The Clark County Sheriff is asking questions about the way the city of North Las Vegas used its "More Cops" money. You may remember the sales tax increase passed in 2004 to hire additional police officers. Recently, the 8 News Now I-Team revealed the North Las Vegas Police Department has far fewer "More Cops" than expected.

The city of North of Las Vegas admits it hired fewer than half the police officers it projected under "More Cops." yet it insists, it followed the letter of the law. But did it subvert the spirit? We asked the men who campaigned to pass it.

Then Clark County Sheriff Bill Young was on the campaign trail in September of 2004 -- not as a candidate for office -- but as an advocate for public safety. Young leveraged his political capital to earn voter approval of the "More Cops" ballot initiative. The quarter-cent sales tax increase would put more cops on the streets valley wide.

"I committed that my department, the Metro Police Department, that the money would be used solely for more police officers and most importantly, we were simply not going to supplant current funding with this new found source of money," said Young's.

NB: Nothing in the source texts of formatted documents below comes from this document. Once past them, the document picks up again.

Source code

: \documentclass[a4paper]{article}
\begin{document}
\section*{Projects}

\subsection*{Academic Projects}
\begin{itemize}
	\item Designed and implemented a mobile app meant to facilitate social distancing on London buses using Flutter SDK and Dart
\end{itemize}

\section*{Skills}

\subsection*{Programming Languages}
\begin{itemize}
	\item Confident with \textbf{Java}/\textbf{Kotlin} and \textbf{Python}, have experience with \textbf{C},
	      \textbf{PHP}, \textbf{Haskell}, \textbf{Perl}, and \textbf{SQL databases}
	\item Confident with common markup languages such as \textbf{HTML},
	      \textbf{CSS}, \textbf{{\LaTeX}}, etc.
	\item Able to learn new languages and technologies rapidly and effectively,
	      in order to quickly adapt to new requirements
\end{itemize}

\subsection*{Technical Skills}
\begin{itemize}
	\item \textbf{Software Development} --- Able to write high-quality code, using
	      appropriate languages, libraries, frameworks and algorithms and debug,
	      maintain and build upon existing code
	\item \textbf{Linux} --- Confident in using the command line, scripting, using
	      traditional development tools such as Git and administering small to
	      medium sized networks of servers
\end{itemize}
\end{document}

His promise, later printed in state law and county code, prevents the use of "More Cops" money to replace existing funding of police services. During his tenure, Young insists the Metro Police Department added officers with city and county money plus the "More Cops" fund.

"I thought it was incredibly important to give my word and do what I said I was going to do with that money," he said.

"And I consider myself a big part of that because I was right there standing next to Bill," said Sheriff Doug Gillespie.

To account for Metro's "More Cops" spending, current Sheriff Doug Gillespie requested an audit last year. It found Metro in compliance with state law. Of the 600 "More Cops" the department expected to add, Gillespie tells the I-Team, it has hired 584.

"I can't speak on behalf of Boulder City, Mesquite and Henderson and North Las Vegas, I can speak on behalf of Metro and I think we've done exactly what it is we said we were going to do with the money," Gillespie said.

Unlike Metro, an I-Team investigation of "More Cops" spending in North Las Vegas revealed the city has fewer than half the additional officers it planned to hire. Forty six "More Cops" instead of the 105 positions approved by the city council. City financial records show North Las Vegas has increased the amount of money allocated the police department. While at the same time decreasing the overall percentage of the city budget earmarked for police services.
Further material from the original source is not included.